M. Dorothy George | |
Birth Name: | Mary Dorothy George |
Birth Place: | London, England |
Death Place: | London, England |
Known For: | Cataloguing satire collection of the British Museum |
Occupation: | Historian, Art Historian |
Mary Dorothy George (1878 - 1971), née Gordon, was a British historian best known for compiling the last seven volumes of the Catalogue of Political and Personal Satires Preserved in the Department of Prints and Drawings in the British Museum, the primary reference work for the study of British satirical prints of the eighteenth and nineteenth centuries.[1]
Educated at Cambridge University she graduated in 1899 with a first class degree in History.[1] During the first World War she worked in British Intelligence for MI5; before returning to academia as a research scholar at the London School of Economics.[1]

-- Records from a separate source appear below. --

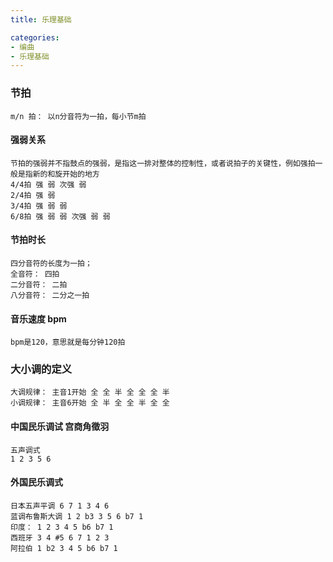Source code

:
 ```yaml
---
title: 乐理基础

categories: 
- 编曲
- 乐理基础
---
```

### 节拍
    m/n 拍： 以n分音符为一拍，每小节m拍
#### 强弱关系
    节拍的强弱并不指鼓点的强弱，是指这一排对整体的控制性，或者说拍子的关键性，例如强拍一般是指新的和旋开始的地方
    4/4拍 强 弱 次强 弱
    2/4拍 强 弱
    3/4拍 强 弱 弱
    6/8拍 强 弱 弱 次强 弱 弱
#### 节拍时长
    四分音符的长度为一拍；
    全音符： 四拍
    二分音符： 二拍
    八分音符： 二分之一拍
#### 音乐速度 bpm
    bpm是120，意思就是每分钟120拍



### 大小调的定义
    大调规律： 主音1开始 全 全 半 全 全 全 半
    小调规律： 主音6开始 全 半 全 全 半 全 全
#### 中国民乐调试 宫商角徵羽
    五声调式
    1 2 3 5 6
#### 外国民乐调式
    日本五声平调 6 7 1 3 4 6
    蓝调布鲁斯大调 1 2 b3 3 5 6 b7 1
    印度： 1 2 3 4 5 b6 b7 1
    西班牙 3 4 #5 6 7 1 2 3
    阿拉伯 1 b2 3 4 5 b6 b7 1
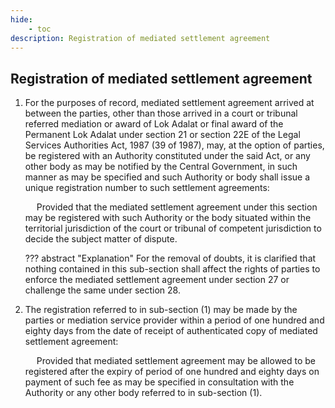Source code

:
 ```yaml
---
hide:
    - toc
description: Registration of mediated settlement agreement
---
```


## Registration of mediated settlement agreement

1. For the purposes of record, mediated settlement agreement arrived at between the parties, other than those arrived in a court or tribunal referred mediation or award of Lok Adalat or final award of the Permanent Lok Adalat under section 21 or section 22E of the Legal Services Authorities Act, 1987 (39 of 1987), may, at the option of parties, be registered with an Authority constituted under the said Act, or any other body as may be notified by the Central Government, in such manner as may be specified and such Authority or body shall issue a unique registration number to such settlement agreements: </p>&emsp; Provided that the mediated settlement agreement under this section may be registered with such Authority or the body situated within the territorial jurisdiction of the court or tribunal of competent jurisdiction to decide the subject matter of dispute.

    ??? abstract "Explanation"
        For the removal of doubts, it is clarified that nothing contained in this sub-section shall affect the rights of parties to enforce the mediated settlement agreement under section 27 or challenge the same under section 28.

2. The registration referred to in sub-section (1) may be made by the parties or mediation service provider within a period of one hundred and eighty days from the date of receipt of authenticated copy of mediated settlement agreement: </p>&emsp; Provided that mediated settlement agreement may be allowed to be registered after the expiry of period of one hundred and eighty days on payment of such fee as may be specified in consultation with the Authority or any other body referred to in sub-section (1).
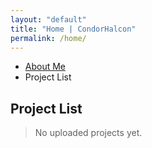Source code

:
 ```yaml
---
layout: "default"
title: "Home | CondorHalcon"
permalink: /home/
---
```


* [About Me](about.md)
* Project List

## Project List
> No uploaded projects yet.
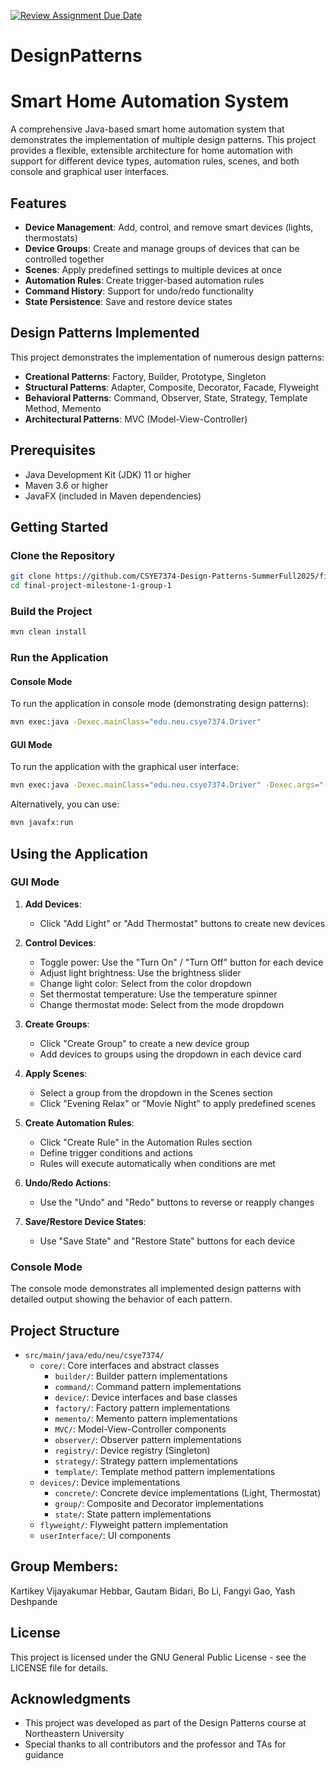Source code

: [![Review Assignment Due Date](https://classroom.github.com/assets/deadline-readme-button-22041afd0340ce965d47ae6ef1cefeee28c7c493a6346c4f15d667ab976d596c.svg)](https://classroom.github.com/a/vN5dLYMT)
# DesignPatterns
# Smart Home Automation System

A comprehensive Java-based smart home automation system that demonstrates the implementation of multiple design patterns. This project provides a flexible, extensible architecture for home automation with support for different device types, automation rules, scenes, and both console and graphical user interfaces.

## Features

- **Device Management**: Add, control, and remove smart devices (lights, thermostats)
- **Device Groups**: Create and manage groups of devices that can be controlled together
- **Scenes**: Apply predefined settings to multiple devices at once
- **Automation Rules**: Create trigger-based automation rules
- **Command History**: Support for undo/redo functionality
- **State Persistence**: Save and restore device states

## Design Patterns Implemented

This project demonstrates the implementation of numerous design patterns:

- **Creational Patterns**: Factory, Builder, Prototype, Singleton
- **Structural Patterns**: Adapter, Composite, Decorator, Facade, Flyweight
- **Behavioral Patterns**: Command, Observer, State, Strategy, Template Method, Memento
- **Architectural Patterns**: MVC (Model-View-Controller)

## Prerequisites

- Java Development Kit (JDK) 11 or higher
- Maven 3.6 or higher
- JavaFX (included in Maven dependencies)

## Getting Started

### Clone the Repository

```bash
git clone https://github.com/CSYE7374-Design-Patterns-SummerFull2025/final-project-milestone-1-group-1
cd final-project-milestone-1-group-1
```

### Build the Project

```bash
mvn clean install
```

### Run the Application

#### Console Mode

To run the application in console mode (demonstrating design patterns):

```bash
mvn exec:java -Dexec.mainClass="edu.neu.csye7374.Driver"
```

#### GUI Mode

To run the application with the graphical user interface:

```bash
mvn exec:java -Dexec.mainClass="edu.neu.csye7374.Driver" -Dexec.args="--ui"
```

Alternatively, you can use:

```bash
mvn javafx:run
```

## Using the Application

### GUI Mode

1. **Add Devices**:
   - Click "Add Light" or "Add Thermostat" buttons to create new devices

2. **Control Devices**:
   - Toggle power: Use the "Turn On" / "Turn Off" button for each device
   - Adjust light brightness: Use the brightness slider
   - Change light color: Select from the color dropdown
   - Set thermostat temperature: Use the temperature spinner
   - Change thermostat mode: Select from the mode dropdown

3. **Create Groups**:
   - Click "Create Group" to create a new device group
   - Add devices to groups using the dropdown in each device card

4. **Apply Scenes**:
   - Select a group from the dropdown in the Scenes section
   - Click "Evening Relax" or "Movie Night" to apply predefined scenes

5. **Create Automation Rules**:
   - Click "Create Rule" in the Automation Rules section
   - Define trigger conditions and actions
   - Rules will execute automatically when conditions are met

6. **Undo/Redo Actions**:
   - Use the "Undo" and "Redo" buttons to reverse or reapply changes

7. **Save/Restore Device States**:
   - Use "Save State" and "Restore State" buttons for each device

### Console Mode

The console mode demonstrates all implemented design patterns with detailed output showing the behavior of each pattern.

## Project Structure

- `src/main/java/edu/neu/csye7374/`
  - `core/`: Core interfaces and abstract classes
    - `builder/`: Builder pattern implementations
    - `command/`: Command pattern implementations
    - `device/`: Device interfaces and base classes
    - `factory/`: Factory pattern implementations
    - `memento/`: Memento pattern implementations
    - `MVC/`: Model-View-Controller components
    - `observer/`: Observer pattern implementations
    - `registry/`: Device registry (Singleton)
    - `strategy/`: Strategy pattern implementations
    - `template/`: Template method pattern implementations
  - `devices/`: Device implementations
    - `concrete/`: Concrete device implementations (Light, Thermostat)
    - `group/`: Composite and Decorator implementations
    - `state/`: State pattern implementations
  - `flyweight/`: Flyweight pattern implementation
  - `userInterface/`: UI components


## Group Members:
Kartikey Vijayakumar Hebbar, Gautam Bidari, Bo Li, Fangyi Gao, Yash Deshpande​


## License

This project is licensed under the GNU General Public License - see the LICENSE file for details.

## Acknowledgments

- This project was developed as part of the Design Patterns course at Northeastern University
- Special thanks to all contributors and the professor and TAs for guidance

George's work on the BM Satires, begun in 1930 on the invitation of the Museum Trustees, was a massive work of great scholarship that systematised a large corpus of previously undocumented source material and recorded its complex historical context.[1] Her work covered over 13,000 prints from the "golden age" of British satirical printmaking and its leading artists such as Matthew Darly, James Sayers, Robert Dighton, James Gillray, Thomas Rowlandson, Isaac Cruikshank, Richard Newton. Charles Williams, William Heath, Isaac Robert Cruikshank and George Cruikshank, and many others. The catalogue entries were scanned as part of the British Museum's ongoing digitalisation project of its collections [2] and provide the basis for many of the entries on the British Museum on-line catalogue.